I am reaching out to you because I have read the above publication of yours with great interest. I am developing methods/solutions for robust machine learning model validation. As such your discussion on "Evaluating Models as Binary Classifiers" resonated with my own research.

Prevalence shift in the test sets when validating a model is also a cause that can introduce misleading interpretation of validation results. The publication of mine Mind your prevalence! in Journal of Cheminformatics discusses this issue in the context of QSAR and introduces a solution beyond balanced accuracy. Balanced accuracy is often defined as the mean of sensitivity (or recall of the positive class) and specificity (recall of the negative class or true negative rate) in the literature. In "Mind your prevalence!" accuracy is defined as an accuracy calibrated to a balanced test set. This concept is then applied to any metrics and lead to the corresponding balanced metrics: balanced MCC, balanced precision (or balance positive predictivity), balanced Cohen's Kappa coefficient and so on. This work also shows that MCC (and Cohen's Kappa coefficient) is not independent of prevalence as the bulk of the literature suggests. MCC and Cohen's Kappa coefficient can be misleading, in the same way but not to the same extend as precision, at extreme prevalence (i.e. very imbalanced test sets) and prevalence shift. MCC is less dependent on prevalence then precision.

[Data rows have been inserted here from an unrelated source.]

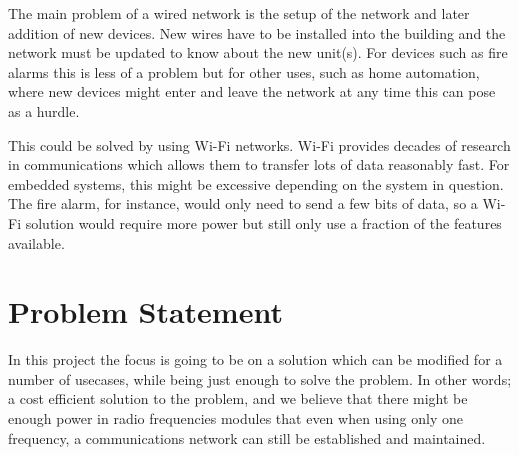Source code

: The main problem of a wired network is the setup of the network and later addition of new devices. 
New wires have to be installed into the building and the network must be updated to know about the new unit(s).
For devices such as fire alarms this is less of a problem but for other uses, such as home automation, where new devices might enter and leave the network at any time this can pose as a hurdle.

This could be solved by using Wi-Fi networks.
Wi-Fi provides decades of research in communications which allows them to transfer lots of data reasonably fast.
For embedded systems, this might be excessive depending on the system in question.
The fire alarm, for instance, would only need to send a few bits of data, so a Wi-Fi solution would require more power but still only use a fraction of the features available.






\section{Problem Statement}\label{sec:problemStatement}

In this project the focus is going to be on a solution which can be modified for a number of usecases, while being just enough to solve the problem.
In other words; a cost efficient solution to the problem, and we believe that there might be enough power in radio frequencies modules that even when using only one frequency, a communications network can still be established and maintained.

I would be very happy to hear your or colleagues' thoughts on this topic. Would you consider including it in your discussion on "Evaluating Models as Binary Classifiers" from your publication? If you would like to discuss further please do not hesitate to reach out.

cwognum · 2024-11-11T12:45:48Z

cwognum
Nov 11, 2024
Maintainer

Thanks for the feedback @bastiseen ! Very interesting! I'll give it a more detailed read and will get back to you shortly!

In the meantime: @rrodriguezperez If I recall correctly, you raised the topic of prevalence. @jrash I think I remember you leaving some comments about this as well. I would love to hear your thoughts on this one!

0 replies

jrash · 2024-11-27T20:56:30Z

jrash
Nov 27, 2024
Collaborator

Hi @bastiseen, thank you sharing your paper. It is indeed relevant to the MCC metric we propose in D.2. Your paper argues that the MCC metric is not always invariant to class prevalence. We will need to read this paper more carefully as a group and decide how to address.

While we recommend a metric for balanced performance (i.e., prediction on positives and negatives are weighted equally), I find that these often have limited utility in drug discovery evaluations. This is because we often place higher importance on one class over another. We provide two examples in the section 3.3.1 of selecting what compounds to make and what compounds to not make. In both of these cases you only care about performance on one class, and your performance metrics should reflect this.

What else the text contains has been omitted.